The partially finished sky glimmered on the ceiling of Lyla's apartment. After prolonged frowning at the chicken-liver sunrise, chocolate birds, and mashed-potato fog, however, Sir Toby could not bring himself to add another stroke of the lightbrush. Lyla had dubbed it “the great floating smorgasbord.” Only a starving man
could paint such toothsome skies, and Sir Toby, lounging like a walrus upon his lover's couch, was not the least bit hungry. He still had cravings, but not for food. With the flick of a switch he erased it all, the popcorn and giblets, the gravies and syrups, the sugary constellations. He closed his eyes and waited for inspiration.

He was still waiting when Lyla summoned him to the guest bedroom. Ordinarily he avoided this room, for it housed a colony of white rats, which had retired here after finishing their careers in the lab. “Come,” she said, “I have something to show you.”

With foreboding, he shuffled down the hall, but only after tucking his trouser cuffs into his socks as a precaution against inquisitive rats. He was relieved to see that a stout gate sealed off the lower half of the guest room doorway. Lyla stood just outside.

“Closer,” she insisted, drawing him to the threshold by his elbow. He peered into the room, where perhaps a dozen rats were nosing through mazes, working out on rodent-scale exercise equipment, or otherwise frolicking, apparently indifferent to the food heaped in a trough along one wall. “Here goes,” said Lyla, pushing a button on a control wand.

The ceiling was suffused with a rose-colored glow, which darkened to the color of tomato soup. Within that goop, creamy pasta-shapes slowly congealed. Sir Toby recognized this as the overture to one of his recent skies, broadcast within the past six months. “How did you get hold of it?” he asked.

“Military channels,” she answered. “Now watch what happens.”

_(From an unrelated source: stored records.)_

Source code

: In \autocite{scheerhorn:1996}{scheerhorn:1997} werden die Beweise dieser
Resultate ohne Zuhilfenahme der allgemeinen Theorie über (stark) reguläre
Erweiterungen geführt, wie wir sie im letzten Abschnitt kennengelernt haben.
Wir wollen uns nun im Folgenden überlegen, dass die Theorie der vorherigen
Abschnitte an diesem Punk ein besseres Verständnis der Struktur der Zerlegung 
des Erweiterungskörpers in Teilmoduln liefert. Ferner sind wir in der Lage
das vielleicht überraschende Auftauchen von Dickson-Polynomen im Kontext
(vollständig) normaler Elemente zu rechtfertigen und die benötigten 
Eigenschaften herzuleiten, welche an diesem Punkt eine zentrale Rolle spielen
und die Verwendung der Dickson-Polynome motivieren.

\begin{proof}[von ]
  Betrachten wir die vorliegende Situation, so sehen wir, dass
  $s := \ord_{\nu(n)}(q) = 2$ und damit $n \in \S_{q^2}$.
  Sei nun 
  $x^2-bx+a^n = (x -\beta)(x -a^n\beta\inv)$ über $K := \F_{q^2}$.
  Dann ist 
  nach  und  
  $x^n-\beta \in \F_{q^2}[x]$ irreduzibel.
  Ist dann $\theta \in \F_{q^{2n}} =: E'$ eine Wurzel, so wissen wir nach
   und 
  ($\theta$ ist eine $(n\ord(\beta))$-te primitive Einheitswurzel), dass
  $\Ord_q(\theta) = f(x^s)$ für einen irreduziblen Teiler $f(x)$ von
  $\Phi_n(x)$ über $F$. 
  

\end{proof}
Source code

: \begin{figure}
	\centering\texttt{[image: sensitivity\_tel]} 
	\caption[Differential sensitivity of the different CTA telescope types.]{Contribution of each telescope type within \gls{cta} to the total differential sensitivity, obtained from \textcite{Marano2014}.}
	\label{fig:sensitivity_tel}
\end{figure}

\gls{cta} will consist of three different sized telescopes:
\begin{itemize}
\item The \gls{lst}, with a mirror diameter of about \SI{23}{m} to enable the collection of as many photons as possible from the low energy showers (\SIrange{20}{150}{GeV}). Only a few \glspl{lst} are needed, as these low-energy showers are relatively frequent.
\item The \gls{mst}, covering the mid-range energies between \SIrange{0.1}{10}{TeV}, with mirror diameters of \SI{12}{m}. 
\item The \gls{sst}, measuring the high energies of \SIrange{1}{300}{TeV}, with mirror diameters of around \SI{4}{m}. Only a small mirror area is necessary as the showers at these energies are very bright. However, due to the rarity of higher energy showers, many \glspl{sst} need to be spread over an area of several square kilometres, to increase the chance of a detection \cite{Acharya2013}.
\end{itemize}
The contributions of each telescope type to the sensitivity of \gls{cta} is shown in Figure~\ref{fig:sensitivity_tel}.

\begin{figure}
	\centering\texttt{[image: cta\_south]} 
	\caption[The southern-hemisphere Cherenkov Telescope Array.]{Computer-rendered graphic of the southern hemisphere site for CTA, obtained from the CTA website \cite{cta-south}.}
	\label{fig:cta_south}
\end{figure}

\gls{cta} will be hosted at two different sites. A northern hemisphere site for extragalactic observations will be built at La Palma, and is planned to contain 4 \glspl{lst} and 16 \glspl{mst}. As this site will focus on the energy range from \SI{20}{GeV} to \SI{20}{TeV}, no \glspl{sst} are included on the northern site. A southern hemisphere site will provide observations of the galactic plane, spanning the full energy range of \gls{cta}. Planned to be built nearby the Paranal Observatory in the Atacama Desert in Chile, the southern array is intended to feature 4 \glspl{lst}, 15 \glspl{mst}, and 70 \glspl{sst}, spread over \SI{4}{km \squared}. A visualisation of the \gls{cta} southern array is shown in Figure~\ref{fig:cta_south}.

He knew only too well what would happen. After the tomato soup would come lasagna, eggplant Parmesan, and so on through a five-course Italian meal, all smeared across the ceiling in shades of
catsup and cheese. A scrabbling noise made him look down, afraid the rats might be assaulting the gate. But they were scurrying toward the food trough, fighting for position, gorging themselves. Bits of kibble flew as the furry jaws snapped. Watching them made his skin crawl. The rats nipped one another in their frenzy to get at the food. They hauled themselves from dish to dish, their bellies sagging.

“They'll kill themselves,” he said with horror.

“Some of them would if I left it running long enough.”

“My art is doing that?” Standing in the doorway, he realized that a feeling of hunger was mixing with his nausea.

“Not your art, but what your sponsor blended with it.” Lyla pressed a hand against his back. “Stick your head inside the room and see how it feels.”

Fascinated, frightened, he leaned over the threshold, and was immediately seized by an overwhelming craving. He clutched his stomach, screaming, “Turn it off!”